The Words of Our Teacher and Mentor, Rabbi Tzvi Yehudah Kook
In his talks, Rabbi Tzvi Yehudah said:
“There are some who fear reciting the blessing because of the words of Rif. However… one can rely on these three “pillars of the world” (Rambam, Rashi and Shulchan Aruch), and bless. There are situations where fear of reciting a blessing in vain stems from a lack of complete emuna (faith). [If one has] doubts about blessings – [there are] doubts about faith. “Ha’vadai shemo, ken tehilato” (‘Certainty’ is His name; that is His praise)."
"Several times I had the privilege of being invited to a new community for a gathering, or a celebration. Ideally, I should have blessed immediately because of ‘hidur mitzvah‘ (embellishing the mitzvah by performing it ideally).
Nevertheless, I waited a bit because frequently I am asked to speak, and at that moment, I recited the blessing in a loud voice and openly, with ‘Shem u’Malchut’ (mentioning God’s name and kingdom) to publicize the matter, and I announced that anyone who wished to fulfill their obligation to bless, could do so with my bracha” (Sichot of Rabbi Tzvi Yehudah Kook” on Chumash ‘Vayikra’, page 289).
A Blessing is Not Recited over Places Inhabited for a Long Time
Seemingly, according to the takana (ordinance) of our Sages, one must recite the blessing “matziv gevul alamna” on all Jewish communities in Israel seen for the first time, and after that, as long as one did not see it for thirty days, recite the blessing once again, in keeping with the accepted rules of ‘berachot ha’re’iah’ (the blessings over seeing certain phenomena) (Shulchan Aruch 242:10; 13).
However, since one of the major stipulations of ‘berachot ha’re’iah’ is that the sight being viewed must be awe-inspiring (Shulchan Aruch 225:9-10), consequently, one should not bless over communities whose observation is not stirring because one has already seen it a number of times, or because the location had long been inhabited by a large Jewish population and forgotten that it was once desolate.
The Blessing is recited over Communities in Which the Redemption of the Land is Evident
Therefore, in areas not yet settled appropriately where efforts must still be made to fulfill the mitzvoth of yishuv ha’aretz so that the Land remains in our hands and not in the possession of any other nation or left desolate – even if one sees an established community there, he should recite the blessing.
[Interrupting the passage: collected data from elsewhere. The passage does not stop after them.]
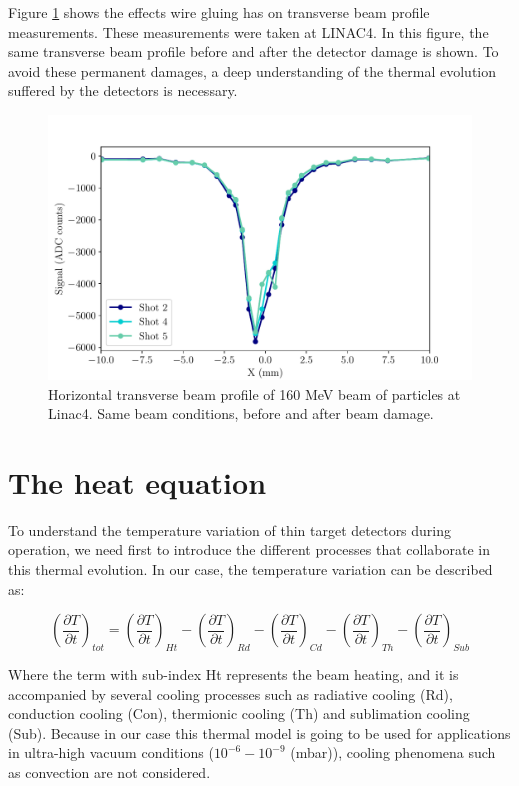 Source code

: Figure \ref{fig:WireGluing} shows the effects wire gluing has on transverse beam profile measurements. These measurements were taken at LINAC4. In this figure, the same transverse beam profile before and after the detector damage is shown. To avoid these permanent damages, a deep understanding of the thermal evolution suffered by the detectors is necessary. 

\begin{figure}[h]
    \centering
    \includegraphics[width=0.60\columnwidth]{Figure_WiresGluing/WireProfile.pdf}
    \caption{Horizontal transverse beam profile of 160 MeV beam of particles at Linac4. Same beam conditions, before and after beam damage. }
    \label{fig:WireGluing}
\end{figure}



\section{The heat equation}

To understand the temperature variation of thin target detectors during operation, we need first to introduce the different processes that collaborate in this thermal evolution. In our case, the temperature variation can be described as: 

\begin{equation}
    \left(\frac{\partial T}{\partial t}\right)_{tot} = \left(\frac{\partial T}{\partial t}\right)_{Ht} - \left(\frac{\partial T}{\partial t}\right)_{Rd} - 
                 \left(\frac{\partial T}{\partial t}\right)_{Cd} - \left(\frac{\partial T}{\partial t}\right)_{Th} - \left(\frac{\partial T}{\partial t}\right)_{Sub}
    \label{eq:HeatBalance}
\end{equation}

Where the term with sub-index Ht represents the beam heating, and it is accompanied by several cooling processes such as radiative cooling (Rd), conduction cooling (Con), thermionic cooling (Th) and sublimation cooling (Sub). Because in our case this thermal model is going to be used for applications in ultra-high vacuum conditions ($10^{-6} - 10^{-9}$ (mbar)), cooling phenomena such as convection are not considered. 

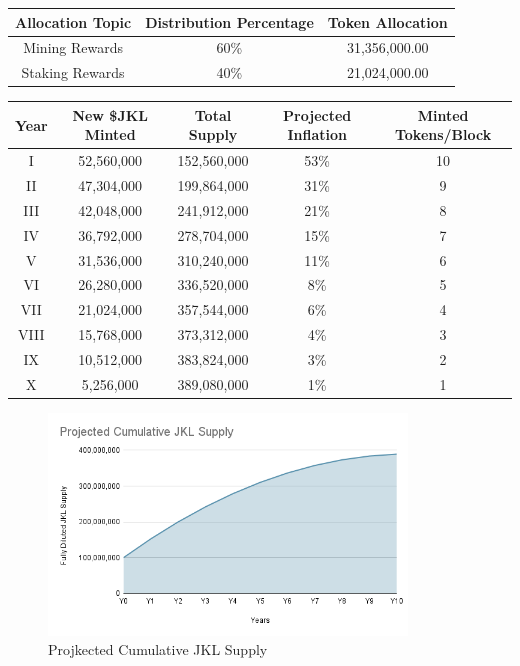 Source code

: \documentclass[11pt, nofootinbib]{article}
\begin{document}
\begin{center}
\begin{tabular}{|c c c|}
 \hline
 Allocation Topic & Distribution Percentage & Token Allocation \\ [0.5ex] 
 \hline\hline
 Mining Rewards & 60\%  & 31,356,000.00 \\ 
 \hline
 Staking Rewards  & 40\% & 21,024,000.00 \\
 \hline
\end{tabular}
\end{center}


\begin{center}
\begin{tabular}{|c c c c c|} 
 \hline
 Year & New \$JKL Minted & Total Supply &   Projected Inflation & Minted Tokens/Block \\ [0.5ex] 
 \hline\hline
 I & 52,560,000 & 152,560,000 & 53\% & 10 \\ 
 \hline
 II & 47,304,000 & 199,864,000 & 31\% & 9 \\
 \hline
 III & 42,048,000 & 241,912,000 & 21\% & 8 \\   
\hline
 IV & 36,792,000 & 278,704,000 & 15\% & 7 \\  
\hline
 V & 31,536,000 & 310,240,000  & 11\% & 6 \\  
\hline
 VI & 26,280,000 & 336,520,000  & 8\% & 5 \\  
\hline
 VII & 21,024,000 & 357,544,000 & 6\% & 4 \\  
\hline
 VIII & 15,768,000 & 373,312,000 & 4\% & 3 \\ 
\hline
 IX & 10,512,000 & 383,824,000 & 3\% & 2 \\ 
\hline
 X & 5,256,000 & 389,080,000 & 1\% & 1 \\
 \hline
\end{tabular}
\end{center}

\begin{center}
\begin{figure}
\centering
\includegraphics[width=0.85\textwidth]{chart1.png}
\caption{Projkected Cumulative JKL Supply}
\end{figure}
\end{center}
\end{document}
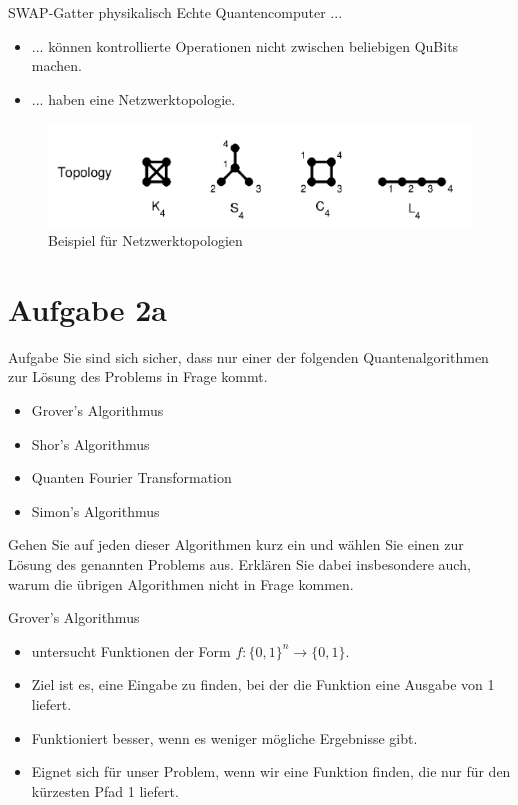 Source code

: \documentclass[fleqn,compress,utf8,aspectratio=169,t]{beamer}
\begin{document}
\begin{frame}{SWAP-Gatter physikalisch}
Echte Quantencomputer ...
\begin{itemize}
	\item ... können kontrollierte Operationen nicht zwischen beliebigen QuBits machen.
	\item ... haben eine Netzwerktopologie.
\end{itemize}
\begin{figure}
	\centering
	\includegraphics[height=.3\textheight]{images/1d-topologie.png}
	\caption{Beispiel für Netzwerktopologien}
\end{figure}
\end{frame}

\section{Aufgabe 2a}

\begin{frame}{Aufgabe}
Sie sind sich sicher, dass nur einer der folgenden Quantenalgorithmen zur
Lösung des Problems in Frage kommt.
\begin{itemize}
	\item Grover’s Algorithmus
	\item Shor’s Algorithmus
	\item Quanten Fourier Transformation
	\item Simon’s Algorithmus
\end{itemize}
Gehen Sie auf jeden dieser Algorithmen kurz ein und wählen Sie einen zur Lösung des
genannten Problems aus. Erklären Sie dabei insbesondere auch, warum die übrigen
Algorithmen nicht in Frage kommen.
\end{frame}

\begin{frame}{Grover's Algorithmus}
\begin{itemize}
	\item untersucht Funktionen der Form $f: \{0, 1\}^n \rightarrow \{0, 1\}$.
	\item Ziel ist es, eine Eingabe zu finden, bei der die Funktion eine Ausgabe von 1 liefert.
	\item Funktioniert besser, wenn es weniger mögliche Ergebnisse gibt.
	\item Eignet sich für unser Problem, wenn wir eine Funktion finden, die nur für den kürzesten Pfad 1 liefert.
\end{itemize}	
\end{frame}
\end{document}
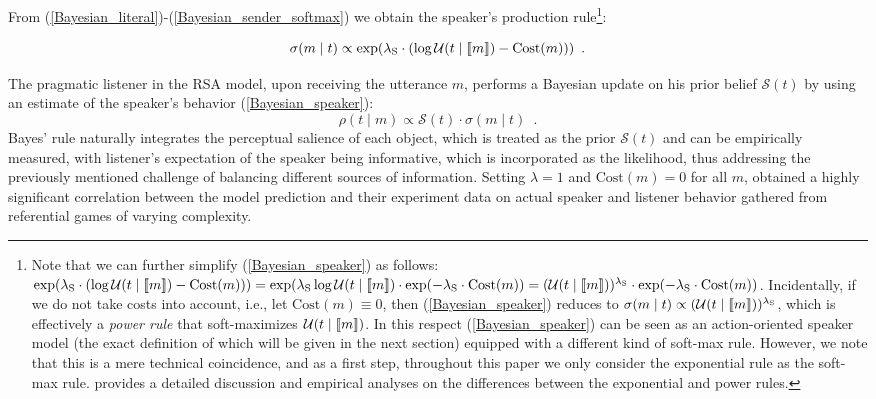 From (\ref{Bayesian_literal})-(\ref{Bayesian_sender_softmax}) we obtain the speaker's production rule\footnote{Note that we can further simplify (\ref{Bayesian_speaker}) as follows: $\exp(\lambda_\mathrm{S} \cdot (\log \mathcal{U}(t\mid \llbracket m \rrbracket)-\mbox{Cost}(m)))
=\exp(\lambda_\mathrm{S} \log \mathcal{U}(t\mid \llbracket m \rrbracket) \cdot \exp(-\lambda_\mathrm{S}\cdot \mbox{Cost}(m))
=(\mathcal{U}(t\mid \llbracket m \rrbracket))^{\lambda_\mathrm{S}}\cdot \exp(-\lambda_\mathrm{S}\cdot \mbox{Cost}(m))$. Incidentally, if we do not take costs into account, i.e., let $\mbox{Cost}(m)\equiv 0$, then (\ref{Bayesian_speaker}) reduces to $\sigma(m \mid t) \propto (\mathcal{U}(t\mid \llbracket m \rrbracket))^{\lambda_\mathrm{S}}$, which is effectively a \emph{power rule} that soft-maximizes $\mathcal{U}(t\mid \llbracket m \rrbracket)$. In this respect 
(\ref{Bayesian_speaker}) can be seen as an action-oriented speaker model (the exact definition of which will be given in the next section) equipped with 
a different kind of soft-max rule. However, we note that this is a mere technical coincidence, and as a first step, throughout this paper we only consider the exponential 
rule as the soft-max rule. \cite{Worthy2008ratio} provides a detailed discussion and empirical analyses on the differences between the exponential and power rules.}:

\begin{equation} \label{Bayesian_speaker}
\sigma(m \mid t) \propto \exp(\lambda_\mathrm{S} \cdot (\log \mathcal{U}(t\mid \llbracket m \rrbracket)-\mbox{Cost}(m))) \enspace .
\end{equation}

The pragmatic listener in the RSA model, upon receiving the utterance
$m$, performs a Bayesian update on his prior belief $\mathcal{S}(t)$
by using an estimate of the speaker's behavior
(\ref{Bayesian_speaker}):
\begin{equation} \label{Bayesian_rec_update}
\rho(t \mid m) \propto \mathcal{S}(t)\cdot \sigma(m \mid t) \enspace .  
\end{equation}
Bayes' rule naturally integrates the perceptual salience of each
object, which is treated as the prior $\mathcal{S}(t)$ and can be
empirically measured, with listener's expectation of the speaker being
informative, which is incorporated as the likelihood, thus addressing
the previously mentioned challenge of balancing different sources of
information. Setting $\lambda=1$ and $\mbox{Cost}(m)=0$ for all $m$,
\cite{Frank} obtained a highly significant correlation between the
model prediction and their experiment data on actual speaker and
listener behavior gathered from referential games of varying
complexity.


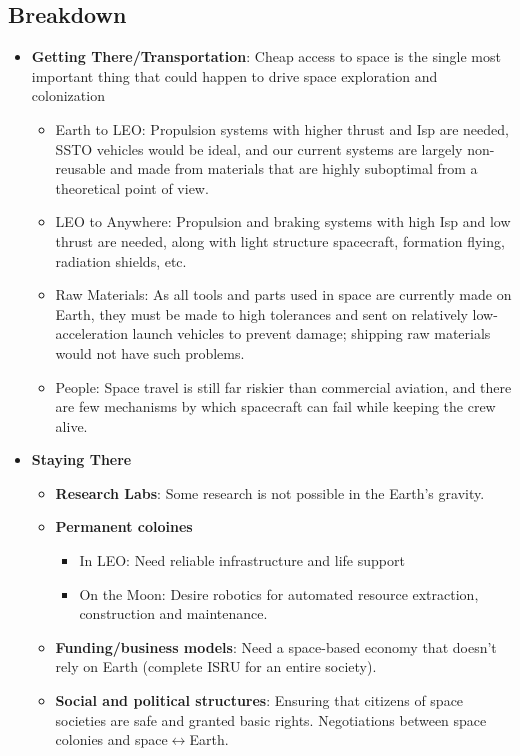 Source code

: \documentclass[letter,11pt]{article}
\begin{document}
\subsection{Breakdown}
\begin{itemize}
	\item \textbf{Getting There/Transportation}: Cheap access to space is the single most important thing that could happen to drive space exploration and colonization \begin{itemize}
			\item Earth to \gls{LEO}: Propulsion systems with higher thrust and \gls{Isp} are needed, \gls{SSTO} vehicles would be ideal, and our current systems are largely non-reusable and made from materials that are highly suboptimal from a theoretical point of view.
			\item \gls{LEO} to Anywhere: Propulsion and braking systems with high \gls{Isp} and low thrust are needed, along with light structure spacecraft, formation flying, radiation shields, etc.
				\item Raw Materials: As all tools and parts used in space are currently made on Earth, they must be made to high tolerances and sent on relatively low-acceleration launch vehicles to prevent damage; shipping raw materials would not have such problems.
				\item People: Space travel is still far riskier than commercial aviation, and there are few mechanisms by which spacecraft can fail while keeping the crew alive.
			\end{itemize}
	\item \textbf{Staying There} \begin{itemize}
			\item \textbf{Research Labs}: Some research is not possible in the Earth's gravity.
			\item \textbf{Permanent coloines} \begin{itemize}
					\item In \gls{LEO}: Need reliable infrastructure and life support
					\item On the Moon: Desire robotics for automated resource extraction, construction and maintenance.
				\end{itemize}
			\item \textbf{Funding/business models}: Need a space-based economy that doesn't rely on Earth (complete \gls{ISRU} for an entire society).
			\item \textbf{Social and political structures}: Ensuring that citizens of space societies are safe and granted basic rights. Negotiations between space colonies and space$\leftrightarrow$Earth.

\end{itemize}
\end{itemize}
\end{document}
This includes the following areas: Judea and Samaria, the Golan Heights, the Negev, and parts of the Galilee and Jezreel Valley.
It seems that even those who are not so moved about seeing the community – the first time one sees it, he should recite the blessing, for anyone who sees houses in places where the redemption of the land is evident, is considered as ‘seeing the houses of Israel when inhabited’, i.e., settling the land, and setting the boundary of the widow.
After Thirty Days
One who sees an established community in which the redemption of the land is evident, such as Alon Shvut, Karnei Shomron and Katzrin, after thirty days have passed since seeing it last – if one marvels anew at their settling of the land – he should recite the blessing; if one is not moved, he should not bless. And if one returns to the community a second time and sees they have built an additional neighborhood, he should recite the blessing.
But in the new communities in those areas, or in established communities facing greater difficulties in settlement, such as the communities of Itamar and Elon Moreh in Gav Ha’Har, and Otniel and Ma’on in the southern Hebron hills, in all probability the excitement of seeing them is greater, and as long as thirty days have passed, one may recite the blessing. However, even in places such as these, if one is not moved, a blessing should not be recited the second time. But if in the meantime more houses were built, one who sees them should bless.
When in Doubt
Someone who has a doubt concerning these laws, should recite what is written in the Talmud: “Our Sages said: On seeing the houses of Israel when inhabited, one says: “Baruch ata Hashem, Elokeinu Melech Ha’Olam, matziv gevul almana.” In this way, there will be no worry about saying a‘bracha l’vatala’ (a blessing said in vain), for indeed there is an opinion that while studying Talmud one is permitted to recite a complete blessing, and alternatively, seeing as the actual wording of the blessing is recited, one fulfills his obligation.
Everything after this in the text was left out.